**What you need to do:** Transcribe every entry that follows exactly, omitting all pictures.

**Listed entries:**
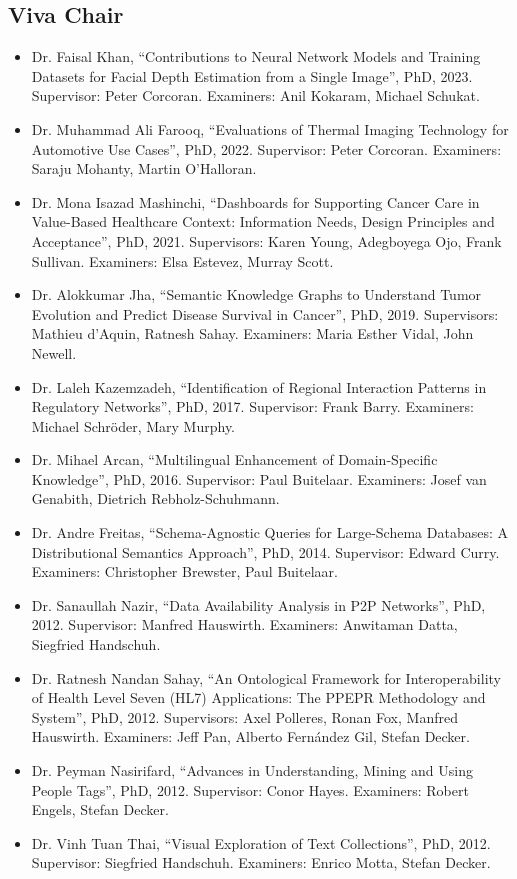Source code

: \documentclass[10pt,a4paper]{res} %
\begin{document}
\begin{resume}
\subsection*{Viva Chair}

\begin{itemize} \itemsep -2pt
\item Dr. Faisal Khan, ``Contributions to Neural Network Models and Training Datasets for Facial Depth Estimation from a Single Image'', PhD, 2023. Supervisor: Peter Corcoran. Examiners: Anil Kokaram, Michael Schukat. %
\item Dr. Muhammad Ali Farooq, ``Evaluations of Thermal Imaging Technology for Automotive Use Cases'', PhD, 2022. Supervisor: Peter Corcoran. Examiners: Saraju Mohanty, Martin O'Halloran. %
\item Dr. Mona Isazad Mashinchi, ``Dashboards for Supporting Cancer Care in Value-Based Healthcare Context: Information Needs, Design Principles and Acceptance'', PhD, 2021. Supervisors: Karen Young, Adegboyega Ojo, Frank Sullivan. Examiners: Elsa Estevez, Murray Scott.
\item Dr. Alokkumar Jha, ``Semantic Knowledge Graphs to Understand Tumor Evolution and Predict Disease Survival in Cancer'', PhD, 2019. Supervisors: Mathieu d'Aquin, Ratnesh Sahay. Examiners: Maria Esther Vidal, John Newell.
\item Dr. Laleh Kazemzadeh, ``Identification of Regional Interaction Patterns in Regulatory Networks'', PhD, 2017. Supervisor: Frank Barry. Examiners: Michael Schr\"{o}der, Mary Murphy.
\item Dr. Mihael Arcan, ``Multilingual Enhancement of Domain-Specific Knowledge'', PhD, 2016. Supervisor: Paul Buitelaar. Examiners: Josef van Genabith, Dietrich Rebholz-Schuhmann.
\item Dr. Andre Freitas, ``Schema-Agnostic Queries for Large-Schema Databases: A Distributional Semantics Approach'', PhD, 2014. Supervisor: Edward Curry. Examiners: Christopher Brewster, Paul Buitelaar.
\item Dr. Sanaullah Nazir, ``Data Availability Analysis in P2P Networks'', PhD, 2012. Supervisor: Manfred Hauswirth. Examiners: Anwitaman Datta, Siegfried Handschuh.
\item Dr. Ratnesh Nandan Sahay, ``An Ontological Framework for Interoperability of Health Level Seven (HL7) Applications: The PPEPR Methodology and System'', PhD, 2012. Supervisors: Axel Polleres, Ronan Fox, Manfred Hauswirth. Examiners: Jeff Pan, Alberto Fern\'{a}ndez Gil, Stefan Decker.
\item Dr. Peyman Nasirifard, ``Advances in Understanding, Mining and Using People Tags'', PhD, 2012. Supervisor: Conor Hayes. Examiners: Robert Engels, Stefan Decker.
\item Dr. Vinh Tuan Thai, ``Visual Exploration of Text Collections'', PhD, 2012. Supervisor: Siegfried Handschuh. Examiners: Enrico Motta, Stefan Decker.
\end{itemize}


\end{resume}
\end{document}

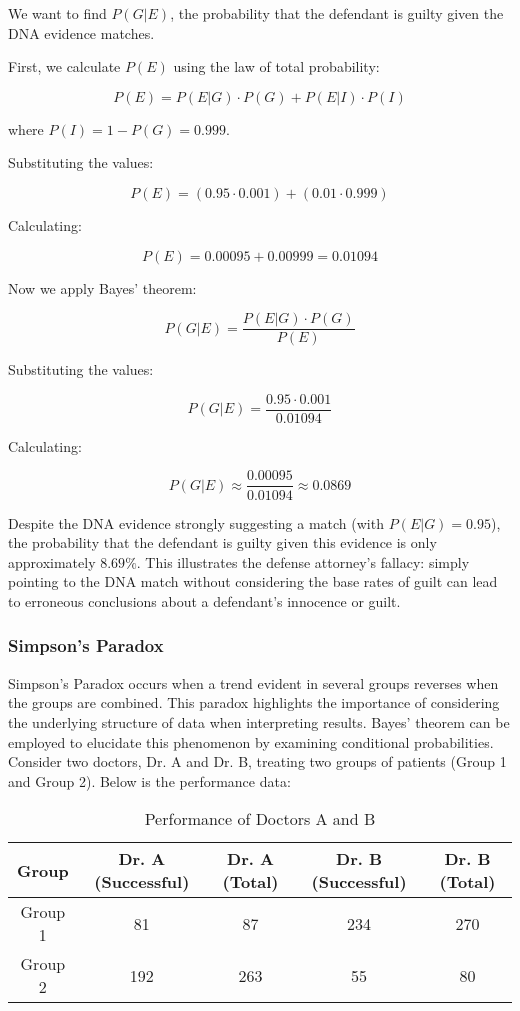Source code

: We want to find \( P(G|E) \), the probability that the defendant is guilty given the DNA evidence matches.

First, we calculate \( P(E) \) using the law of total probability:

\[
P(E) = P(E|G) \cdot P(G) + P(E|I) \cdot P(I)
\]

where \( P(I) = 1 - P(G) = 0.999 \).

Substituting the values:

\[
P(E) = (0.95 \cdot 0.001) + (0.01 \cdot 0.999)
\]

Calculating:

\[
P(E) = 0.00095 + 0.00999 = 0.01094
\]

Now we apply Bayes' theorem:

\[
P(G|E) = \frac{P(E|G) \cdot P(G)}{P(E)}
\]

Substituting the values:

\[
P(G|E) = \frac{0.95 \cdot 0.001}{0.01094}
\]

Calculating:

\[
P(G|E) \approx \frac{0.00095}{0.01094} \approx 0.0869
\]

Despite the DNA evidence strongly suggesting a match (with \( P(E|G) = 0.95 \)), the probability that the defendant is guilty given this evidence is only approximately \( 8.69\% \). This illustrates the defense attorney's fallacy: simply pointing to the DNA match without considering the base rates of guilt can lead to erroneous conclusions about a defendant's innocence or guilt.

\subsubsection{Simpson's Paradox}

Simpson's Paradox occurs when a trend evident in several groups reverses when the groups are combined. This paradox highlights the importance of considering the underlying structure of data when interpreting results. Bayes' theorem can be employed to elucidate this phenomenon by examining conditional probabilities.\\

Consider two doctors, Dr. A and Dr. B, treating two groups of patients (Group 1 and Group 2). Below is the performance data: \\

\begin{table}[h]
    \centering
    \begin{tabular}{|c|c|c|c|c|}
        \hline
        \textbf{Group} & \textbf{Dr. A (Successful)} & \textbf{Dr. A (Total)} & \textbf{Dr. B (Successful)} & \textbf{Dr. B (Total)} \\
        \hline
        Group 1 & 81 & 87 & 234 & 270 \\
        Group 2 & 192 & 263 & 55 & 80 \\
        \hline
    \end{tabular}
    \caption{Performance of Doctors A and B}
\end{table}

**Response to the task:**
Source code

: \documentclass[10pt,a4paper]{res} %
\begin{document}
\begin{resume}
\subsection*{Viva Chair}

\begin{itemize} \itemsep -2pt
\item Dr. Faisal Khan, ``Contributions to Neural Network Models and Training Datasets for Facial Depth Estimation from a Single Image'', PhD, 2023. Supervisor: Peter Corcoran. Examiners: Anil Kokaram, Michael Schukat. %
\item Dr. Muhammad Ali Farooq, ``Evaluations of Thermal Imaging Technology for Automotive Use Cases'', PhD, 2022. Supervisor: Peter Corcoran. Examiners: Saraju Mohanty, Martin O'Halloran. %
\item Dr. Mona Isazad Mashinchi, ``Dashboards for Supporting Cancer Care in Value-Based Healthcare Context: Information Needs, Design Principles and Acceptance'', PhD, 2021. Supervisors: Karen Young, Adegboyega Ojo, Frank Sullivan. Examiners: Elsa Estevez, Murray Scott.
\item Dr. Alokkumar Jha, ``Semantic Knowledge Graphs to Understand Tumor Evolution and Predict Disease Survival in Cancer'', PhD, 2019. Supervisors: Mathieu d'Aquin, Ratnesh Sahay. Examiners: Maria Esther Vidal, John Newell.
\item Dr. Laleh Kazemzadeh, ``Identification of Regional Interaction Patterns in Regulatory Networks'', PhD, 2017. Supervisor: Frank Barry. Examiners: Michael Schr\"{o}der, Mary Murphy.
\item Dr. Mihael Arcan, ``Multilingual Enhancement of Domain-Specific Knowledge'', PhD, 2016. Supervisor: Paul Buitelaar. Examiners: Josef van Genabith, Dietrich Rebholz-Schuhmann.
\item Dr. Andre Freitas, ``Schema-Agnostic Queries for Large-Schema Databases: A Distributional Semantics Approach'', PhD, 2014. Supervisor: Edward Curry. Examiners: Christopher Brewster, Paul Buitelaar.
\item Dr. Sanaullah Nazir, ``Data Availability Analysis in P2P Networks'', PhD, 2012. Supervisor: Manfred Hauswirth. Examiners: Anwitaman Datta, Siegfried Handschuh.
\item Dr. Ratnesh Nandan Sahay, ``An Ontological Framework for Interoperability of Health Level Seven (HL7) Applications: The PPEPR Methodology and System'', PhD, 2012. Supervisors: Axel Polleres, Ronan Fox, Manfred Hauswirth. Examiners: Jeff Pan, Alberto Fern\'{a}ndez Gil, Stefan Decker.
\item Dr. Peyman Nasirifard, ``Advances in Understanding, Mining and Using People Tags'', PhD, 2012. Supervisor: Conor Hayes. Examiners: Robert Engels, Stefan Decker.
\item Dr. Vinh Tuan Thai, ``Visual Exploration of Text Collections'', PhD, 2012. Supervisor: Siegfried Handschuh. Examiners: Enrico Motta, Stefan Decker.
\end{itemize}


\end{resume}
\end{document}

Source code

: We want to find \( P(G|E) \), the probability that the defendant is guilty given the DNA evidence matches.

First, we calculate \( P(E) \) using the law of total probability:

\[
P(E) = P(E|G) \cdot P(G) + P(E|I) \cdot P(I)
\]

where \( P(I) = 1 - P(G) = 0.999 \).

Substituting the values:

\[
P(E) = (0.95 \cdot 0.001) + (0.01 \cdot 0.999)
\]

Calculating:

\[
P(E) = 0.00095 + 0.00999 = 0.01094
\]

Now we apply Bayes' theorem:

\[
P(G|E) = \frac{P(E|G) \cdot P(G)}{P(E)}
\]

Substituting the values:

\[
P(G|E) = \frac{0.95 \cdot 0.001}{0.01094}
\]

Calculating:

\[
P(G|E) \approx \frac{0.00095}{0.01094} \approx 0.0869
\]

Despite the DNA evidence strongly suggesting a match (with \( P(E|G) = 0.95 \)), the probability that the defendant is guilty given this evidence is only approximately \( 8.69\% \). This illustrates the defense attorney's fallacy: simply pointing to the DNA match without considering the base rates of guilt can lead to erroneous conclusions about a defendant's innocence or guilt.

\subsubsection{Simpson's Paradox}

Simpson's Paradox occurs when a trend evident in several groups reverses when the groups are combined. This paradox highlights the importance of considering the underlying structure of data when interpreting results. Bayes' theorem can be employed to elucidate this phenomenon by examining conditional probabilities.\\

Consider two doctors, Dr. A and Dr. B, treating two groups of patients (Group 1 and Group 2). Below is the performance data: \\

\begin{table}[h]
    \centering
    \begin{tabular}{|c|c|c|c|c|}
        \hline
        \textbf{Group} & \textbf{Dr. A (Successful)} & \textbf{Dr. A (Total)} & \textbf{Dr. B (Successful)} & \textbf{Dr. B (Total)} \\
        \hline
        Group 1 & 81 & 87 & 234 & 270 \\
        Group 2 & 192 & 263 & 55 & 80 \\
        \hline
    \end{tabular}
    \caption{Performance of Doctors A and B}
\end{table}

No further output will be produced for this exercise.